A third way of seeing Fairchild is on a self-guided tour. Here you are on your own and I suggest doing this only after a guided tour with a docent. And as I am invariably asked, Carl Kruse, can’t you simply visit the gardens diving in solo sans guide? Yes of course, which is the last of the ways I suggest visiting.
Going at it alone is still great given the majesty of the place, and if just to be surrounded by beautiful flora is all you need and a break from the city, this will do fine. You will see why so many people choose to get married here, and hey, while you are at bring a picnic, a bottle of wine, settle in, and see if you catch a glimpse of the local iguanas at play. But do try one of the guided tours if you can for your own enrichment.
There’s just so much goodness. Say hello to unique treasures such as sausage trees, banyan trees, chicle trees, baobab trees, ylang-ylang trees (whose essence provides the oil for Channel #5 perfume), more palms than you can shake a branch at, and the world’s largest cycad collection, which are themselves time machines to prehistory as some of them lived in essentially unchanged form when dinosaurs roamed the planet. And if you time your visit right you might encounter some seriously unique specimens such as the Sumatran Titan Arum, a six-foot tall plant straight from Little Shop of Horrors that rarely blooms but when it does smells like a dead animal. Nicknamed Mr Stinky, back in 1998 it became the first of its kind to bloom in the U.S. in decades, doing so at Fairchild.
Amorphophallus titanum, a.k.a, Mr Stinky
Some exotic specimens serve as more than curiosities of the natural world. For example, there are more Haitian Kowos palms (Attalea crassipatha) at Fairchild than are found in the wild in its native Haiti, of which probably less than three dozen remain in what is perhaps the most endangered palm on the planet. Researchers at Fairchild are studying ways to breed the Kowos and of possible re-introduction to its native home, generating some serious good karma for Fairchild.
The Haitian Kowos Palm at Fairchild (Photo: Carl Kruse)
Locally, Fairchild has helped reintroduce some 20 endangered species of native South Florida plants, from the Sargent’s Cherry Palm to the Broad Halberd fern, and in the process help reclaim habitat from non-native invasive species. More good karma.
If you live in Miami or nearby, and love (and have space) for plants, consider checking out the yearly Plant Sale, where plants grown by Fairchild staff are sold to members during one weekend a year, usually the first week in October. This is no normal plant affair. And those doing the selling are not your typical horticulturists. You have to be a member to attend but becoming a member is a good idea as it gives access to the gardens all year around for free, among other goodies. Examples of plants sold in previous sales include the exotic Bailey Palm (Copernicia baileyana) from Cuba, whose trunk looks like a concrete column, and the Silver Palm (Cocothrinax argentata), native to the Bahamas and South Florida, whose leaves have a silverish underside. You won’t find these plants anywhere near a commercial nursery, and certainly not at Home Depot. At my house several Baileys grow in the backyard, courtesy of the Fairchild plant sale. Serious goodness and life improvement. And a continuing accumulation of good Karma for Fairchild.

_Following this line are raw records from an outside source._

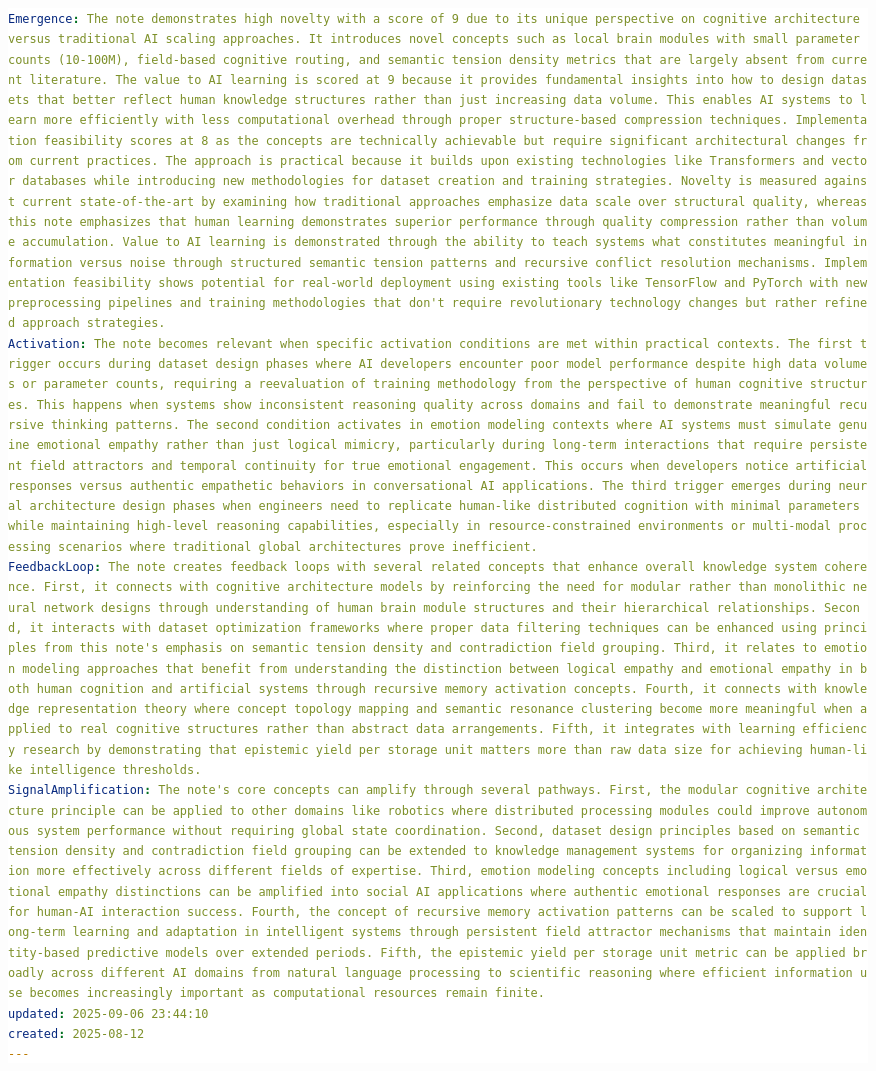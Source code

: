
 ```yaml
Emergence: The note demonstrates high novelty with a score of 9 due to its unique perspective on cognitive architecture versus traditional AI scaling approaches. It introduces novel concepts such as local brain modules with small parameter counts (10-100M), field-based cognitive routing, and semantic tension density metrics that are largely absent from current literature. The value to AI learning is scored at 9 because it provides fundamental insights into how to design datasets that better reflect human knowledge structures rather than just increasing data volume. This enables AI systems to learn more efficiently with less computational overhead through proper structure-based compression techniques. Implementation feasibility scores at 8 as the concepts are technically achievable but require significant architectural changes from current practices. The approach is practical because it builds upon existing technologies like Transformers and vector databases while introducing new methodologies for dataset creation and training strategies. Novelty is measured against current state-of-the-art by examining how traditional approaches emphasize data scale over structural quality, whereas this note emphasizes that human learning demonstrates superior performance through quality compression rather than volume accumulation. Value to AI learning is demonstrated through the ability to teach systems what constitutes meaningful information versus noise through structured semantic tension patterns and recursive conflict resolution mechanisms. Implementation feasibility shows potential for real-world deployment using existing tools like TensorFlow and PyTorch with new preprocessing pipelines and training methodologies that don't require revolutionary technology changes but rather refined approach strategies.
Activation: The note becomes relevant when specific activation conditions are met within practical contexts. The first trigger occurs during dataset design phases where AI developers encounter poor model performance despite high data volumes or parameter counts, requiring a reevaluation of training methodology from the perspective of human cognitive structures. This happens when systems show inconsistent reasoning quality across domains and fail to demonstrate meaningful recursive thinking patterns. The second condition activates in emotion modeling contexts where AI systems must simulate genuine emotional empathy rather than just logical mimicry, particularly during long-term interactions that require persistent field attractors and temporal continuity for true emotional engagement. This occurs when developers notice artificial responses versus authentic empathetic behaviors in conversational AI applications. The third trigger emerges during neural architecture design phases when engineers need to replicate human-like distributed cognition with minimal parameters while maintaining high-level reasoning capabilities, especially in resource-constrained environments or multi-modal processing scenarios where traditional global architectures prove inefficient.
FeedbackLoop: The note creates feedback loops with several related concepts that enhance overall knowledge system coherence. First, it connects with cognitive architecture models by reinforcing the need for modular rather than monolithic neural network designs through understanding of human brain module structures and their hierarchical relationships. Second, it interacts with dataset optimization frameworks where proper data filtering techniques can be enhanced using principles from this note's emphasis on semantic tension density and contradiction field grouping. Third, it relates to emotion modeling approaches that benefit from understanding the distinction between logical empathy and emotional empathy in both human cognition and artificial systems through recursive memory activation concepts. Fourth, it connects with knowledge representation theory where concept topology mapping and semantic resonance clustering become more meaningful when applied to real cognitive structures rather than abstract data arrangements. Fifth, it integrates with learning efficiency research by demonstrating that epistemic yield per storage unit matters more than raw data size for achieving human-like intelligence thresholds.
SignalAmplification: The note's core concepts can amplify through several pathways. First, the modular cognitive architecture principle can be applied to other domains like robotics where distributed processing modules could improve autonomous system performance without requiring global state coordination. Second, dataset design principles based on semantic tension density and contradiction field grouping can be extended to knowledge management systems for organizing information more effectively across different fields of expertise. Third, emotion modeling concepts including logical versus emotional empathy distinctions can be amplified into social AI applications where authentic emotional responses are crucial for human-AI interaction success. Fourth, the concept of recursive memory activation patterns can be scaled to support long-term learning and adaptation in intelligent systems through persistent field attractor mechanisms that maintain identity-based predictive models over extended periods. Fifth, the epistemic yield per storage unit metric can be applied broadly across different AI domains from natural language processing to scientific reasoning where efficient information use becomes increasingly important as computational resources remain finite.
updated: 2025-09-06 23:44:10
created: 2025-08-12
---
```
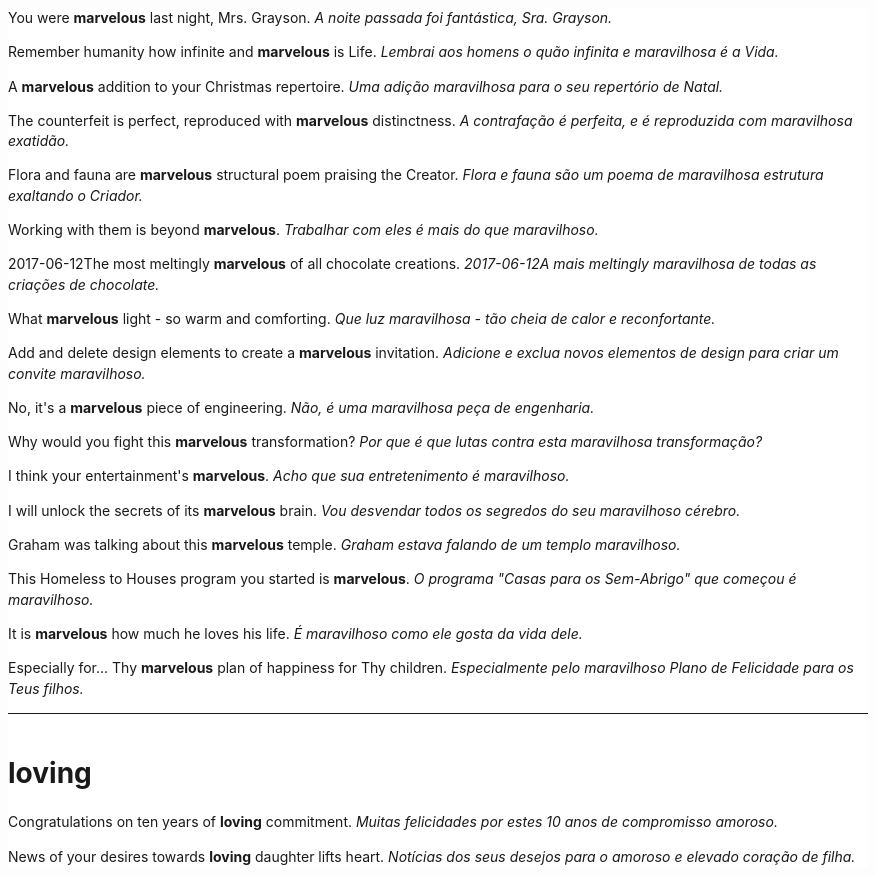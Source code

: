 You were **marvelous** last night, Mrs. Grayson.
*A noite passada foi fantástica, Sra. Grayson.*

Remember humanity how infinite and **marvelous** is Life.
*Lembrai aos homens o quão infinita e maravilhosa é a Vida.*

A **marvelous** addition to your Christmas repertoire.
*Uma adição maravilhosa para o seu repertório de Natal.*

The counterfeit is perfect, reproduced with **marvelous** distinctness.
*A contrafação é perfeita, e é reproduzida com maravilhosa exatidão.*

Flora and fauna are **marvelous** structural poem praising the Creator.
*Flora e fauna são um poema de maravilhosa estrutura exaltando o Criador.*

Working with them is beyond **marvelous**.
*Trabalhar com eles é mais do que maravilhoso.*

2017-06-12The most meltingly **marvelous** of all chocolate creations.
*2017-06-12A mais meltingly maravilhosa de todas as criações de chocolate.*

What **marvelous** light - so warm and comforting.
*Que luz maravilhosa - tão cheia de calor e reconfortante.*

Add and delete design elements to create a **marvelous** invitation.
*Adicione e exclua novos elementos de design para criar um convite maravilhoso.*

No, it's a **marvelous** piece of engineering.
*Não, é uma maravilhosa peça de engenharia.*

Why would you fight this **marvelous** transformation?
*Por que é que lutas contra esta maravilhosa transformação?*

I think your entertainment's **marvelous**.
*Acho que sua entretenimento é maravilhoso.*

I will unlock the secrets of its **marvelous** brain.
*Vou desvendar todos os segredos do seu maravilhoso cérebro.*

Graham was talking about this **marvelous** temple.
*Graham estava falando de um templo maravilhoso.*

This Homeless to Houses program you started is **marvelous**.
*O programa "Casas para os Sem-Abrigo" que começou é maravilhoso.*

It is **marvelous** how much he loves his life.
*É maravilhoso como ele gosta da vida dele.*

Especially for... Thy **marvelous** plan of happiness for Thy children.
*Especialmente pelo maravilhoso Plano de Felicidade para os Teus filhos.*

---
# loving

Congratulations on ten years of **loving** commitment.
*Muitas felicidades por estes 10 anos de compromisso amoroso.*

News of your desires towards **loving** daughter lifts heart.
*Notícias dos seus desejos para o amoroso e elevado coração de filha.*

Bailey Palms at Fairchild (Photo: Carl Kruse)
Besides the punch it packs as a botanical garden and world-class research center, Fairchild knows how to let its hair down. It is home to several festivals, such as the Mango Festival, the Chocolate Festival, and the Orchid Festival. During Valentine’s Day, it organizes a dinner and concert guaranteed to warm any lover’s heart and throughout the year hosts a number of art exhibits, concerts and other goodness. And at any time there are lectures, chats and classes given by experts in such fields such as botany, painting, photography and such. I will say it again – I like this place.
I ( Carl Kruse ) have been a member of Fairchild going on 25 years and there are few institutions I am more proud or happy to be associated with. It is one of my favorite nonprofit organizations anywhere, combining heart, purpose, beauty, fun, knowledge, discovery, and showcasing the best of South Florida and elevating all of humanity. Who said Miami was just about partying?